TEENAGE girls are more likely to be admitted to hospital for overdoses, slashed limbs or other forms of deliberate self-harm than for any other type of injury, including road accidents.
The alarming development, revealed in new national figures, illustrate the effects of intense academic pressure, changing family dynamics and rising drug and alcohol use, experts say.
The rate of self-harm among girls aged 13 to 19 has risen by one-third in the past eight years, moving in the opposite direction to the improved suicide rate, analysis from the Australian Institute of Health and Welfare shows. For every 100,000 girls in that age group, 300 were admitted to hospital after harming themselves last year, compared with 100 boys, the institute's report, Making Progress, says. The report brings together key measures of children's health and social wellbeing from several government sources.
Bruce Tonge, the head of Monash University's Centre for Developmental Psychiatry, said increasing academic pressure, even on high-achieving girls, was undermining their self-esteem at a vulnerable age.
Busy parents who set strict rules but did not put aside time to talk to their teenagers could be especially damaging. "There may be some alienation within families," Professor Tonge said.
Youth suicide rates were down, he said, probably as a result of suicide prevention programs and better treatments for depression, but while there was an overlap between suicide and self-harm, "they're not the same behaviour. [Self-harm is] a cry for help, a communication where other communications have failed."

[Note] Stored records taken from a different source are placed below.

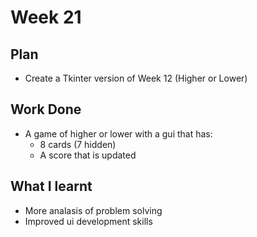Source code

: # Week 21
## Plan
- Create a Tkinter version of Week 12 (Higher or Lower)
## Work Done
- A game of higher or lower with a gui that has:
  - 8 cards (7 hidden)
  - A score that is updated
## What I learnt
- More analasis of problem solving
- Improved ui development skills
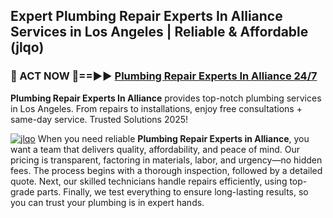 ## Expert Plumbing Repair Experts In Alliance Services in Los Angeles | Reliable & Affordable (jlqo)  

<h3>🚿 ACT NOW 🌟==►► <a href="https://tinyurl.com/2ne6vx2x" rel="nofollow">Plumbing Repair Experts In Alliance 24/7</a></h3>

**Plumbing Repair Experts In Alliance** provides top-notch plumbing services in Los Angeles. From repairs to installations, enjoy free consultations + same-day service. Trusted Solutions 2025!

[![jlqo](https://i.imgur.com/4PFF4AK.jpeg)](https://tinyurl.com/2ne6vx2x)
When you need reliable **Plumbing Repair Experts in Alliance**, you want a team that delivers quality, affordability, and peace of mind. Our pricing is transparent, factoring in materials, labor, and urgency—no hidden fees. The process begins with a thorough inspection, followed by a detailed quote. Next, our skilled technicians handle repairs efficiently, using top-grade parts. Finally, we test everything to ensure long-lasting results, so you can trust your plumbing is in expert hands.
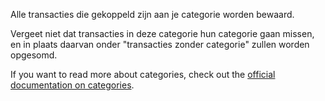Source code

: Alle transacties die gekoppeld zijn aan je categorie worden bewaard.

Vergeet niet dat transacties in deze categorie hun categorie gaan missen, en in plaats daarvan onder "transacties zonder categorie" zullen worden opgesomd.

If you want to read more about categories, check out the [official documentation on categories](https://docs.firefly-iii.org/concepts/categories).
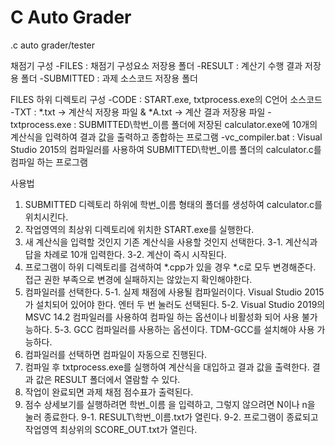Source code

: # C Auto Grader
 .c auto grader/tester


채점기 구성
-FILES : 채점기 구성요소 저장용 폴더
-RESULT : 계산기 수행 결과 저장용 폴더
-SUBMITTED : 과제 소스코드 저장용 폴더

FILES 하위 디렉토리 구성
-CODE : START.exe, txtprocess.exe의 C언어 소스코드
-TXT : *.txt -> 계산식 저장용 파일 & *A.txt -> 계산 결과 저장용 파일
-txtprocess.exe : SUBMITTED\학번_이름 폴더에 저장된 calculator.exe에 10개의 계산식을 입력하여 결과 값을 출력하고 종합하는 프로그램
-vc_compiler.bat : Visual Studio 2015의 컴파일러를 사용하여 SUBMITTED\학번_이름 폴더의 calculator.c를 컴파일 하는 프로그램

사용법
1. SUBMITTED 디렉토리 하위에 학번_이름 형태의 폴더를 생성하여 calculator.c를 위치시킨다.
2. 작업영역의 최상위 디렉토리에 위치한 START.exe를 실행한다.
3. 새 계산식을 입력할 것인지 기존 계산식을 사용할 것인지 선택한다.
3-1. 계산식과 답을 차례로 10개 입력한다.
3-2. 계산이 즉시 시작된다.
4. 프로그램이 하위 디렉토리를 검색하여 *.cpp가 있을 경우 *.c로 모두 변경해준다. 접근 권한 부족으로 변경에 실패하지는 않았는지 확인해야한다.
5. 컴파일러를 선택한다.
5-1. 실제 채점에 사용될 컴파일러이다. Visual Studio 2015가 설치되어 있어야 한다. 엔터 두 번 눌러도 선택된다.
5-2. Visual Studio 2019의 MSVC 14.2 컴파일러를 사용하여 컴파일 하는 옵션이나 비활성화 되어 사용 불가능하다.
5-3. GCC 컴파일러를 사용하는 옵션이다. TDM-GCC를 설치해야 사용 가능하다.
6. 컴파일러를 선택하면 컴파일이 자동으로 진행된다.
7. 컴파일 후 txtprocess.exe를 실행하여 계산식을 대입하고 결과 값을 출력한다. 결과 값은 RESULT 폴더에서 열람할 수 있다.
8. 작업이 완료되면 과제 채점 점수표가 출력된다.
9. 점수 상세보기를 실행하려면 학번_이름 을 입력하고, 그렇지 않으려면 N이나 n을 눌러 종료한다.
9-1. RESULT\학번_이름.txt가 열린다.
9-2. 프로그램이 종료되고 작업영역 최상위의 SCORE_OUT.txt가 열린다.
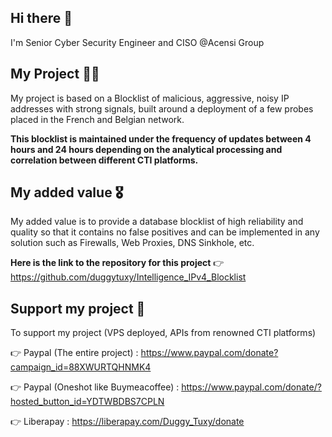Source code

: ## Hi there 👋

I'm Senior Cyber Security Engineer and CISO @Acensi Group

## My Project 🧑‍🏫

My project is based on a Blocklist of malicious, aggressive, noisy IP addresses with strong signals, built around a deployment of a few probes placed in the French and Belgian network.

**This blocklist is maintained under the frequency of updates between 4 hours and 24 hours depending on the analytical processing and correlation between different CTI platforms.**

## My added value 🎖️

My added value is to provide a database blocklist of high reliability and quality so that it contains no false positives and can be implemented in any solution such as Firewalls, Web Proxies, DNS Sinkhole, etc.

**Here is the link to the repository for this project**
👉 https://github.com/duggytuxy/Intelligence_IPv4_Blocklist

## Support my project 🙏

To support my project (VPS deployed, APIs from renowned CTI platforms)

👉 Paypal (The entire project) : https://www.paypal.com/donate?campaign_id=88XWURTQHNMK4

👉 Paypal (Oneshot like Buymeacoffee) : https://www.paypal.com/donate/?hosted_button_id=YDTWBDBS7CPLN

👉 Liberapay : https://liberapay.com/Duggy_Tuxy/donate
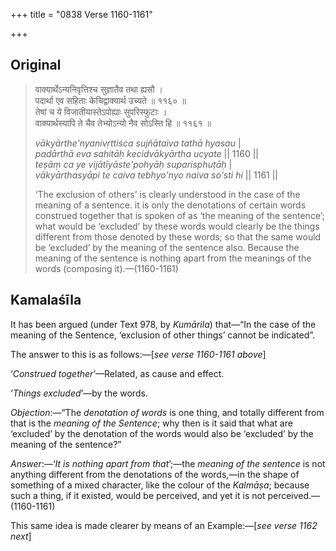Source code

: +++
title = "0838 Verse 1160-1161"

+++
## Original 
>
> वाक्यार्थेऽन्यनिवृत्तिश्च सुज्ञातैव तथा ह्यसौ ।  
> पदार्था एव सहिताः केचिद्वाक्यार्थ उच्यते ॥ ११६० ॥  
> तेषां च ये विजातीयास्तेऽपोह्याः सुपरिस्फुटाः ।  
> वाक्यार्थस्यापि ते चैव तेभ्योऽन्यो नैव सोऽस्ति हि ॥ ११६१ ॥ 
>
> *vākyārthe'nyanivṛttiśca sujñātaiva tathā hyasau* \|  
> *padārthā eva sahitāḥ kecidvākyārtha ucyate* \|\| 1160 \|\|  
> *teṣāṃ ca ye vijātīyāste'pohyāḥ suparisphuṭāḥ* \|  
> *vākyārthasyāpi te caiva tebhyo'nyo naiva so'sti hi* \|\| 1161 \|\| 
>
> ‘The exclusion of others’ is clearly understood in the case of the meaning of a sentence. it is only the denotations of certain words construed together that is spoken of as ‘the meaning of the sentence’; what would be ‘excluded’ by these words would clearly be the things different from those denoted by these words; so that the same would be ‘excluded’ by the meaning of the sentence also. Because the meaning of the sentence is nothing apart from the meanings of the words (composing it).—(1160-1161)



## Kamalaśīla

It has been argued (under Text 978, by *Kumārila*) that—“In the case of the meaning of the Sentence, ‘exclusion of other things’ cannot be indicated”.

The answer to this is as follows:—[*see verse 1160-1161 above*]

‘*Construed together*’—Related, as cause and effect.

‘*Things excluded*’—by the words.

*Objection*:—“The *denotation of words* is one thing, and totally different from that is the *meaning of the Sentence*; why then is it said that what are ‘excluded’ by the denotation of the words would also be ‘excluded’ by the meaning of the sentence?”

*Answer*:—‘*It is nothing apart from that*’;—the *meaning of the sentence* is not anything different from the denotations of the words,—in the shape of something of a mixed character, like the colour of the *Kalmāṣa*; because such a thing, if it existed, would be perceived, and yet it is not perceived.—(1160-1161)

This same idea is made clearer by means of an Example:—[*see verse 1162 next*]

There was also, "a copycat element, a cultural element," to
self-harming, Professor Tonge said, with the practice apparently more socially acceptable in some countries than others. And self-harm was promoted within some youth subcultures.

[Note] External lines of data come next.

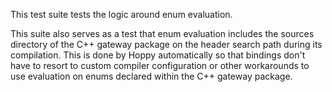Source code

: This test suite tests the logic around enum evaluation.

This suite also serves as a test that enum evaluation includes the sources
directory of the C++ gateway package on the header search path during its
compilation.  This is done by Hoppy automatically so that bindings don't have to
resort to custom compiler configuration or other workarounds to use evaluation
on enums declared within the C++ gateway package.
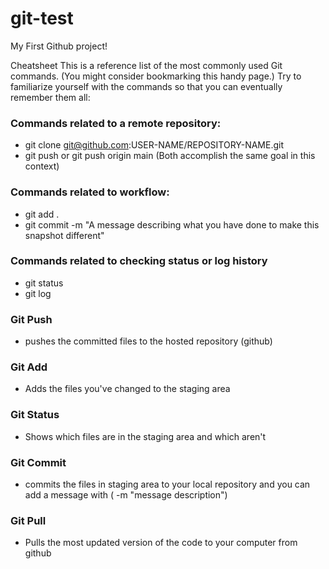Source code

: # git-test
My First Github project!

Cheatsheet
This is a reference list of the most commonly used Git commands. (You might consider bookmarking this handy page.) Try to familiarize yourself with the commands so that you can eventually remember them all:

### Commands related to a remote repository:
- git clone git@github.com:USER-NAME/REPOSITORY-NAME.git
- git push or git push origin main (Both accomplish the same goal in this context)
### Commands related to workflow:
- git add .
- git commit -m "A message describing what you have done to make this snapshot different"
### Commands related to checking status or log history
- git status
- git log

### Git Push
- pushes the committed files to the hosted repository (github)
### Git Add
- Adds the files you've changed to the staging area
### Git Status
- Shows which files are in the staging area and which aren't
### Git Commit
- commits the files in staging area to your local repository and you can add a message with ( -m "message description")
### Git Pull
- Pulls the most updated version of the code to your computer from github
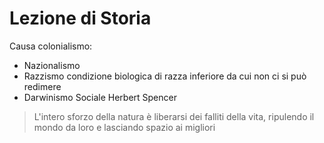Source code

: # Lezione di Storia

Causa colonialismo:
* Nazionalismo
* Razzismo condizione biologica di razza inferiore da cui non ci si può redimere
* Darwinismo Sociale    Herbert Spencer
> L'intero sforzo della natura è liberarsi dei falliti della vita, ripulendo il mondo da loro e lasciando spazio ai migliori
<!--stackedit_data:
eyJoaXN0b3J5IjpbMTU0ODUxNDg3NF19
-->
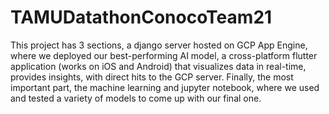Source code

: # TAMUDatathonConocoTeam21
 
This project has 3 sections, a django server hosted on GCP App Engine, where we deployed our best-performing AI model, a cross-platform flutter application (works on iOS and Android) that visualizes data in real-time, provides insights, with direct hits to the GCP server. Finally, the most important part, the machine learning and jupyter notebook, where we used and tested a variety of models to come up with our final one.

Patrick McGorry, the chairman of the executive committee of the National Youth Mental Health Foundation, which operates 30 youth mental health centres under the Headspace program, said the self-harm rates were indicative of worsening psychological health.
Young people already suffered, "the worst mental health of the whole life cycle", Professor McGorry said, and evidence from Britain and elsewhere suggested this was deteriorating with successive generations.

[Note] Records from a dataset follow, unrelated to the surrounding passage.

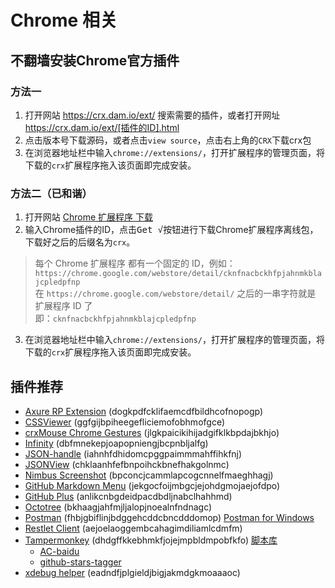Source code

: Chrome 相关
============

## 不翻墙安装Chrome官方插件

### 方法一
1. 打开网站 <https://crx.dam.io/ext/> 搜索需要的插件，或者打开网址<https://crx.dam.io/ext/[插件的ID].html>
2. 点击版本号下载源码，或者点击`view source`，点击右上角的`CRX`下载crx包
3. 在浏览器地址栏中输入`chrome://extensions/`，打开扩展程序的管理页面，将下载的`crx`扩展程序拖入该页面即完成安装。

### 方法二（已和谐）
1. 打开网站 [Chrome 扩展程序 下载](http://crx.2333.me/ "Chrome 扩展程序 下载")
2. 输入Chrome插件的ID，点击<kbd>Get √</kbd>按钮进行下载Chrome扩展程序离线包，下载好之后的后缀名为`crx`。
> 每个 Chrome 扩展程序 都有一个固定的 ID，例如： `https://chrome.google.com/webstore/detail/cknfnacbckhfpjahnmkblajcpledpfnp`  
> 在 `https://chrome.google.com/webstore/detail/` 之后的一串字符就是 扩展程序 ID 了  
> 即：`cknfnacbckhfpjahnmkblajcpledpfnp`

3. 在浏览器地址栏中输入`chrome://extensions/`，打开扩展程序的管理页面，将下载的`crx`扩展程序拖入该页面即完成安装。


## 插件推荐

* [Axure RP Extension](https://www.axure.com/ "谷歌Chrome浏览器查看Axure RP原型") (dogkpdfcklifaemcdfbildhcofnopogp)
* [CSSViewer](https://github.com/miled/cssviewer "A Google Chrome Extension for fellow Web Developers, Web Designers, and Hobbyists.") (ggfgijbpiheegefliciemofobhmofgce)
* [crxMouse Chrome Gestures](http://crxmouse.com/ "鼠标手势,超级拖曳等方式控制浏览器") (jlgkpaicikihijadgifklkbpdajbkhjo)
* [Infinity](http://infinitynewtab.com/ "这是一个可定制的tab页插件, 可以登录账号同步设置") (dbfmnekepjoapopniengjbcpnbljalfg)
* [JSON-handle](http://jsonhandle.sinaapp.com/ "JSON格式化显示的一个插件") (iahnhfdhidomcpggpaimmmahffihkfnj)
* [JSONView](https://github.com/gildas-lormeau/JSONView-for-Chrome "JSON格式化显示的一个插件") (chklaanhfefbnpoihckbnefhakgolnmc)
* [Nimbus Screenshot](https://nimbus.everhelper.me "截图插件") (bpconcjcammlapcogcnnelfmaeghhagj)
* [GitHub Markdown Menu](https://github.com/willklein/github-markdown-menu "Adds a navigation menu to any readme or Markdown file in GitHub.") (jekgocfoijmbgcjejohdgmojaejofdpo)
* [GitHub Plus](https://chrome.google.com/webstore/detail/anlikcnbgdeidpacdbdljnabclhahhmd "Display repo size, size of each file, download link and option to copy file contents") (anlikcnbgdeidpacdbdljnabclhahhmd)
* [Octotree](https://github.com/buunguyen/octotree "Code tree for GitHub") (bkhaagjahfmjljalopjnoealnfndnagc)
* [Postman](https://www.getpostman.com/ "这是一个脚本管理工具, 可以将自定义脚本嵌入运行在其他网站上") (fhbjgbiflinjbdggehcddcbncdddomop) [Postman for Windows](https://dl.pstmn.io/download/latest/win64)
* [Restlet Client](https://restlet.com/modules/client/ "直观地创建和运行单独的HTTP请求以及复杂的场景。自动化与CI / CD插件API测试。不依赖第三方网站") (aejoelaoggembcahagimdiliamlcdmfm)
* [Tampermonkey](http://tampermonkey.net/ "这是一个脚本管理工具, 可以将自定义脚本嵌入运行在其他网站上") (dhdgffkkebhmkfjojejmpbldmpobfkfo) [脚本库](https://greasyfork.org)
    - [AC-baidu](https://greasyfork.org/zh-CN/scripts/14178")
    - [github-stars-tagger](https://greasyfork.org/zh-CN/scripts/34623")
* [xdebug helper](https://github.com/mac-cain13/xdebug-helper-for-chrome "PHP的调整和性能分析工具(Debugger and Profiler Tool for PHP)") (eadndfjplgieldjbigjakmdgkmoaaaoc)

This might be because of, "the changing landscape of transition to adulthood … People are now in the mid-20s before they are financially and socially independent." Fees for higher education and debt created extra pressure, Professor McGorry said.
"Young people are not well equipped to deal with unbearable feelings and can be totally overwhelmed," he said.
Brain development was incomplete and this meant teenagers often could not manage intense emotions.
But self-harming could become, "recurrent or even a bit addictive", if it gave temporary relief from the negative emotion.
Increasing alcohol use was likely to be another factor, Professor McGorry said, because it lessened inhibitions that might otherwise stop young people from harming themselves.